# Algorithm Mutations Question

Algorithm Mutations Question
0

#1

Can someone please help me with why this code isn’t working correctly. I am new to JS so I’m sure there is a much easier way to solve this problem then the one I chose but I am coding to the best of my ability and then reviewing the better options. It runs correctly for all but one of the test cases. Thanks in advance!

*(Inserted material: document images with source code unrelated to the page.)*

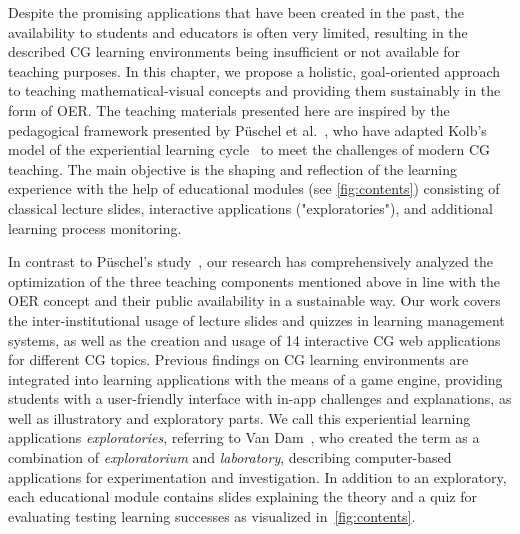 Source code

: Despite the promising applications that have been created in the past, the availability to students and educators is often very limited, resulting in the described CG learning environments being insufficient or not available for teaching purposes. In this chapter, we propose a holistic, goal-oriented approach to teaching mathematical-visual concepts and providing them sustainably in the form of OER. The teaching materials presented here are inspired by the pedagogical framework presented by Püschel et al.~\cite{pueschel:2013:MRCG}, who have adapted Kolb's model of the experiential learning cycle~\cite{kolb:1984:experiential} to meet the challenges of modern CG teaching. The main objective is the shaping and reflection of the learning experience with the help of educational modules (see \autoref{fig:contents}) consisting of classical lecture slides, interactive applications ("exploratories"), and additional learning process monitoring.

In contrast to Püschel's study~\cite{pueschel:2013:MRCG}, our research has comprehensively analyzed the optimization of the three teaching components mentioned above in line with the OER concept and their public availability in a sustainable way. Our work covers the inter-institutional usage of lecture slides and quizzes in learning management systems, as well as the creation and usage of 14 interactive CG web applications for different CG topics. Previous findings on CG learning environments are integrated into learning applications with the means of a game engine, providing students with a user-friendly interface with in-app challenges and explanations, as well as illustratory and exploratory parts. We call this experiential learning applications \emph{exploratories}, referring to Van Dam~\cite{vanDam:1999:education}, who created the term as a combination of \emph{exploratorium} and \emph{laboratory}, describing computer-based applications for experimentation and investigation. In addition to an exploratory, each educational module contains slides explaining the theory and a quiz for evaluating testing learning successes as visualized in~\autoref{fig:contents}.

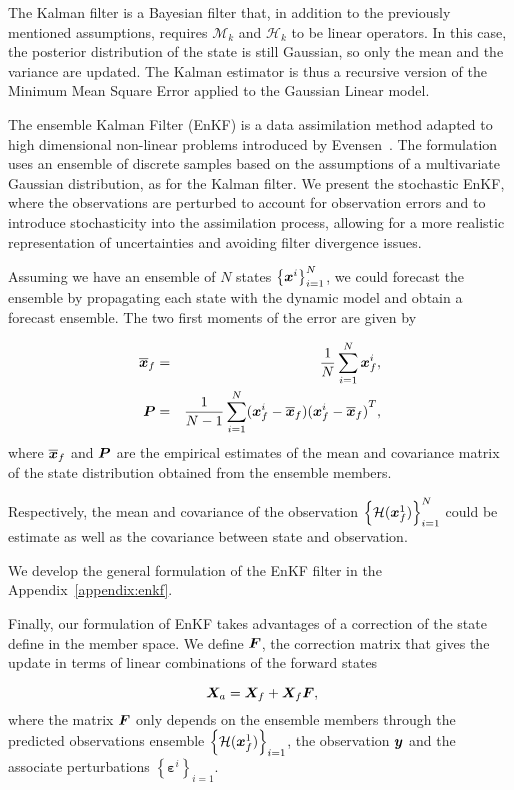 The Kalman filter \cite{kalman_new_1960} is a Bayesian filter that, in addition to the previously mentioned assumptions, requires $\mathcal{M}_k$ and $\mathcal{H}_k$ to be linear operators. In this case, the posterior distribution of the state is still Gaussian, so only the mean and the variance are updated. The Kalman estimator is thus a recursive version of the Minimum Mean Square Error applied to the Gaussian Linear model.

The ensemble Kalman Filter (EnKF) is a data assimilation method adapted to high dimensional non-linear problems introduced by Evensen~\cite{evensen_sequential_1994}. The formulation uses an ensemble of discrete samples based on the assumptions of a multivariate Gaussian distribution, as for the Kalman filter. We present the stochastic EnKF, where the observations are perturbed to account for observation errors and to introduce stochasticity into the assimilation process, allowing for a more realistic representation of uncertainties and avoiding filter divergence issues.

Assuming we have an ensemble of $N$ states $\left\{\bm {\bm{x}}^i \right\}_{i=1}^N$, we could forecast the ensemble by propagating each state with the dynamic model and obtain a forecast ensemble.
The two first moments of the error are given by

\begin{eqnarray*}
    \overline{\bm{x}}_f &=& \frac{1}{N} \sum_{i = 1}^{N} \bm{x}^i_f, \\
    \bm{P} &=& \frac{1}{N-1} \sum_{i = 1}^{N} (\bm{x}^i_f - \overline{\bm{x}}_f){(\bm{x}^i_f - \overline{\bm{x}}_f)}^T,
\end{eqnarray*}
where $\overline{\bm{x}}_f$ and $\bm{P}$ are the empirical estimates of the mean and covariance matrix of the state distribution obtained from the ensemble members.

Respectively, the mean and covariance of the observation $\left\{\mathcal{H}(\bm{x}^1_f) \right\}_{i=1}^N$ could be estimate as well as the covariance between state and observation.

We develop the general formulation of the EnKF filter in the Appendix~\ref{appendix:enkf}.

Finally, our formulation of EnKF takes advantages of a correction of the state define in the member space. We define $\bm{F}$, the correction matrix that gives the update in terms of linear combinations of the forward states

\begin{equation}~\label{enkf_formula_Fcorr}
    \bm{X}_a = \bm{X}_f + \bm{X}_f \bm{F},
\end{equation}where the matrix $\bm{F}$ only depends on the ensemble members through the predicted observations ensemble $\left\{\mathcal{H}(\bm{x}^1_f) \right\}_{i=1}$, the observation $\bm{y}$ and the associate perturbations  $\left\{\bm{\varepsilon}^i \right\}_{i=1}$. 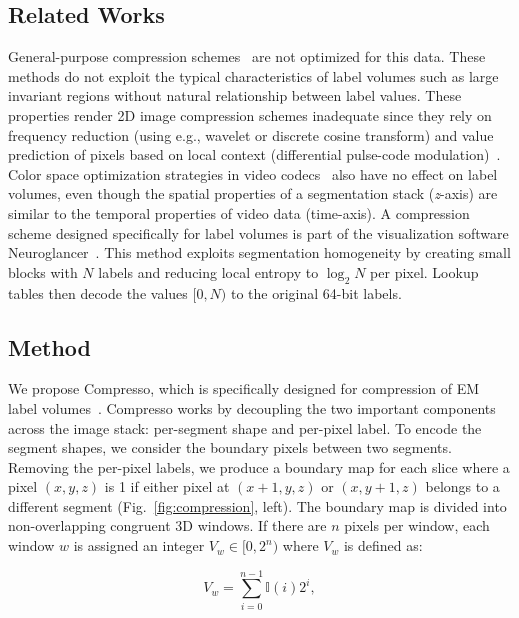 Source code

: \subsection{Related Works}

General-purpose compression schemes~\cite{collet2016smaller,deutsch1996zlib,google2016brotli,lehmann2016liblzf,oberhumer2005lzo,pavlov2007lzma,seward1998bzip2,vandevenne2016zopfli,welch1984technique,ziv1978compression} are not optimized for this data.
These methods do not exploit the typical characteristics of label volumes such as large invariant regions without natural relationship between label values. 
These properties render 2D image compression schemes inadequate since they rely on frequency reduction (using e.g., wavelet or discrete cosine transform) and value prediction of pixels based on local context (differential pulse-code modulation)~\cite{roelofs1999png,skodras2001jpeg}. 
Color space optimization strategies in video codecs~\cite{aimar2005x264} also have no effect on label volumes, even though the spatial properties of a segmentation stack (\textit{z}-axis) are similar to the temporal properties of video data (time-axis). 
A compression scheme designed specifically for label volumes is part of the visualization software Neuroglancer~\cite{google2016compressed}. 
This method exploits segmentation homogeneity by creating small blocks with $N$ labels and reducing local entropy to $\log_2{N}$ per pixel. 
Lookup tables then decode the values $[0,N)$ to the original 64-bit labels.

\subsection{Method}

We propose Compresso, which is specifically designed for compression of EM label volumes~\cite{matejek2017compresso}.
Compresso works by decoupling the two important components across the image stack: per-segment shape and per-pixel label.
To encode the segment shapes, we consider the boundary pixels between two segments. 
Removing the per-pixel labels, we produce a boundary map for each slice where a pixel $(x, y, z)$ is 1 if either pixel at $(x + 1, y, z)$ or $(x, y + 1, z)$ belongs to a different segment (Fig.~\ref{fig:compression}, left). 
The boundary map is divided into non-overlapping congruent 3D windows. If there are $n$ pixels per window, each window $w$ is assigned an integer $V_w \in [0, 2^n)$ where $V_w$ is defined as:

\begin{equation}
V_w = \sum_{i = 0}^{n - 1} \mathbb{I}(i) 2^i,
\end{equation}

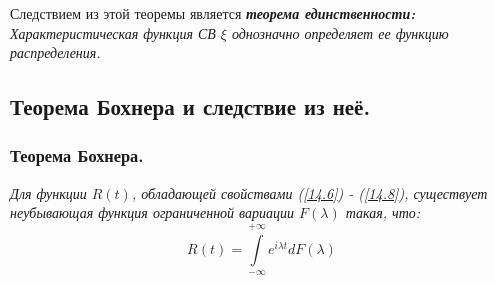     Следствием из этой теоремы является \textit{\textbf{теорема единственности:}}
      \textit{Характеристическая функция СВ $\xi$ однозначно определяет ее функцию распределения.}

  
    \subsection{Теорема Бохнера и следствие из неё.}
    \subsubsection{Теорема Бохнера.}

  \begin{theorem}\label{smd_theor_3} \textit{Для функции $R(t)$, обладающей свойствами (\ref{14.6}) - (\ref{14.8}), существует неубывающая функция ограниченной вариации $F(\lambda)$ такая, что:}
    \begin{equation}
    R(t)=\int\limits_{-\infty}^{+\infty} e^{i \lambda t} d F(\lambda)
    \label{14.11}
    \end{equation}
	\end{theorem}
    

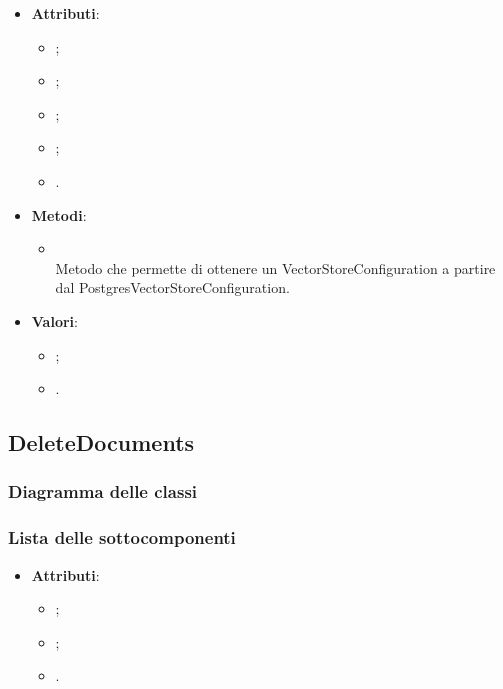 \documentclass[10pt, a4paper]{article}
\begin{document}
\label{PostgresVectorStoreConfigurationDettaglio}
\begin{itemize}
    \item \textbf{Attributi}:
    \begin{itemize}
        \item {};
        \item {};
        \item {};
        \item {};
        \item {}.  
    \end{itemize}
    \item \textbf{Metodi}:
    \begin{itemize}
        \item {}\\ 
        Metodo che permette di ottenere un VectorStoreConfiguration a partire dal PostgresVectorStoreConfiguration.
    \end{itemize}
\end{itemize}

\label{PostgresVectorStoreTypeDettaglio}
\begin{itemize}
    \item \textbf{Valori}:
    \begin{itemize}
        \item {};
        \item {}. 
    \end{itemize}
\end{itemize}



\subsection{DeleteDocuments}
\subsubsection{Diagramma delle classi}
\subsubsection{Lista delle sottocomponenti}


\label{AWSDocumentOperationResponseDettaglio}
\begin{itemize}
    \item \textbf{Attributi}:
    \begin{itemize}
        \item {};
        \item {};
        \item {}.
    \end{itemize}
\end{itemize}
\end{document}
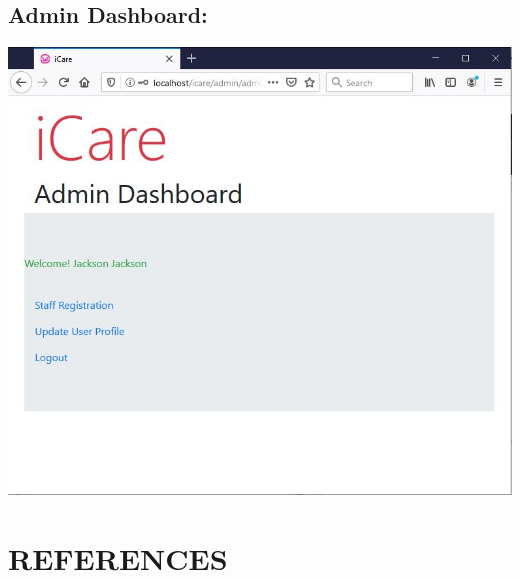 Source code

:\documentclass[a4paper,12pt]{report}
\begin{document}
\section*{Admin Dashboard:}
\includegraphics[scale=0.8]{Implementation/adminDashboard.JPG}

\chapter*{REFERENCES}
\end{document}
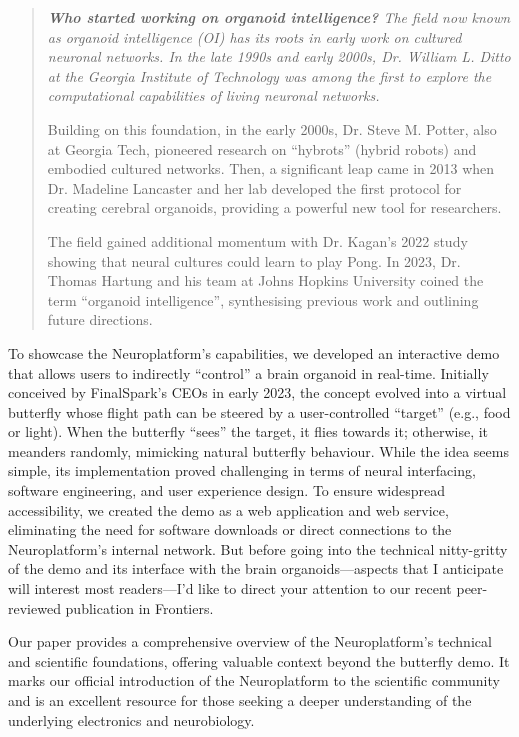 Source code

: \documentclass[10pt]{article}
\begin{document}
\begin{sloppypar}
  \begin{quote}
    \itshape
    \textbf{Who started working on organoid intelligence?}
    The field now known as organoid intelligence (OI) has its roots in early work on cultured neuronal networks. In the late 1990s and early 2000s, Dr. William L. Ditto at the Georgia Institute of Technology was among the first to explore the computational capabilities of living neuronal networks.

    Building on this foundation, in the early 2000s, Dr. Steve M. Potter, also at Georgia Tech, pioneered research on “hybrots” (hybrid robots) and embodied cultured networks. Then, a significant leap came in 2013 when Dr. Madeline Lancaster and her lab developed the first protocol for creating cerebral organoids, providing a powerful new tool for researchers.

    The field gained additional momentum with Dr. Kagan’s 2022 study showing that neural cultures could learn to play Pong. In 2023, Dr. Thomas Hartung and his team at Johns Hopkins University coined the term “organoid intelligence”, synthesising previous work and outlining future directions.
  \end{quote}

  To showcase the Neuroplatform’s capabilities, we developed an interactive demo that allows users to indirectly “control” a brain organoid in real-time. Initially conceived by FinalSpark’s CEOs in early 2023, the concept evolved into a virtual butterfly whose flight path can be steered by a user-controlled “target” (e.g., food or light). When the butterfly “sees” the target, it flies towards it; otherwise, it meanders randomly, mimicking natural butterfly behaviour. While the idea seems simple, its implementation proved challenging in terms of neural interfacing, software engineering, and user experience design. To ensure widespread accessibility, we created the demo as a web application and web service, eliminating the need for software downloads or direct connections to the Neuroplatform’s internal network. But before going into the technical nitty-gritty of the demo and its interface with the brain organoids—aspects that I anticipate will interest most readers—I’d like to direct your attention to our recent peer-reviewed publication in Frontiers.

  Our paper provides a comprehensive overview of the Neuroplatform’s technical and scientific foundations, offering valuable context beyond the butterfly demo. It marks our official introduction of the Neuroplatform to the scientific community and is an excellent resource for those seeking a deeper understanding of the underlying electronics and neurobiology.


  \pagebreak
  
  
  \nocite{*}

\end{sloppypar}
\end{document}
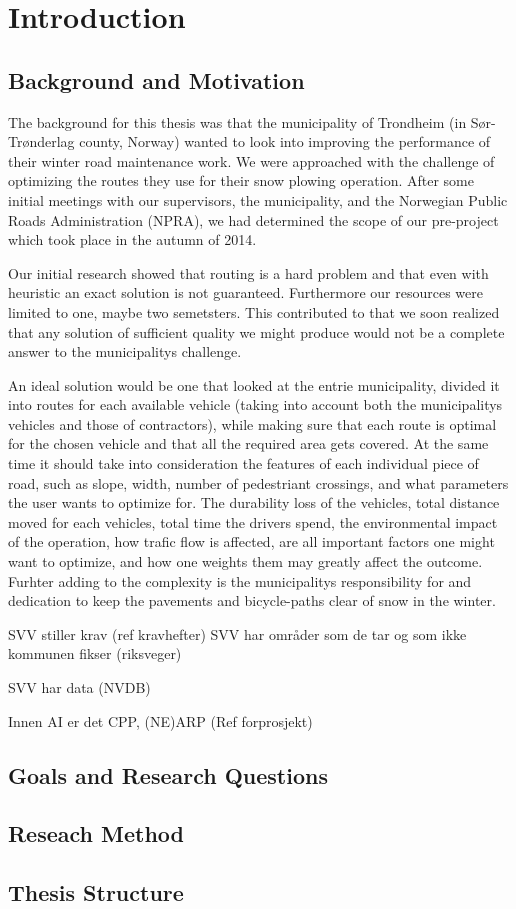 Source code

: \chapter{Introduction}

\section{Background and Motivation}

The background for this thesis was that the municipality of Trondheim (in Sør-Trønderlag county, Norway) wanted to look into improving the performance of their winter road maintenance work. We were approached with the challenge of optimizing the routes they use for their snow plowing operation. After some initial meetings with our supervisors, the municipality, and the Norwegian Public Roads Administration (NPRA), we had determined the scope of our pre-project which took place in the autumn of 2014.

Our initial research showed that routing is a hard problem and that even with heuristic an exact solution is not guaranteed. Furthermore our resources were limited to one, maybe two semetsters. This contributed to that we soon realized that any solution of sufficient quality we might produce would not be a complete answer to the municipalitys challenge.

An ideal solution would be one that looked at the entrie municipality, divided it into routes for each available vehicle (taking into account both the municipalitys vehicles and those of contractors), while making sure that each route is optimal for the chosen vehicle and that all the required area gets covered. At the same time it should take into consideration the features of each individual piece of road, such as slope, width, number of pedestriant crossings, and what parameters the user wants to optimize for. The durability loss of the vehicles, total distance moved for each vehicles, total time the drivers spend, the environmental impact of the operation, how trafic flow is affected, are all important factors one might want to optimize, and how one weights them may greatly affect the outcome. Furhter adding to the complexity is the municipalitys responsibility for and dedication to keep the pavements and bicycle-paths clear of snow in the winter.

SVV stiller krav (ref kravhefter)
	SVV har områder som de tar og som ikke kommunen fikser (riksveger)

SVV har data (NVDB)

Innen AI er det CPP, (NE)ARP (Ref forprosjekt)

\section{Goals and Research Questions}

\section{Reseach Method}

\section{Thesis Structure}



\cleardoublepage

``````function mutation(arr) {
var arr1 = arr[0];
var arr2 = arr[1];
arr1 = arr1.toLowerCase().split("");
arr2 = arr2.toLowerCase().split("");
for (var i = 0;i < arr2.length;i++) {
if (arr1.indexOf(arr2[i]) != -1) {
return true;
} else {
return false;
}
}
}

mutation(["hello", "hey"]);```````

#2

The reason it doesn’t work is because a return will always dump you out of the function. Since in every single case, the first letter of arr1 is present in arr2, you will always go to return true and it will dump you out of the function. the reason it matches all the other tests is that the first one (`[Hello, Hey]`)is the only test where there is a non matching character which is not the first character. (in other words, you got lucky with the rest)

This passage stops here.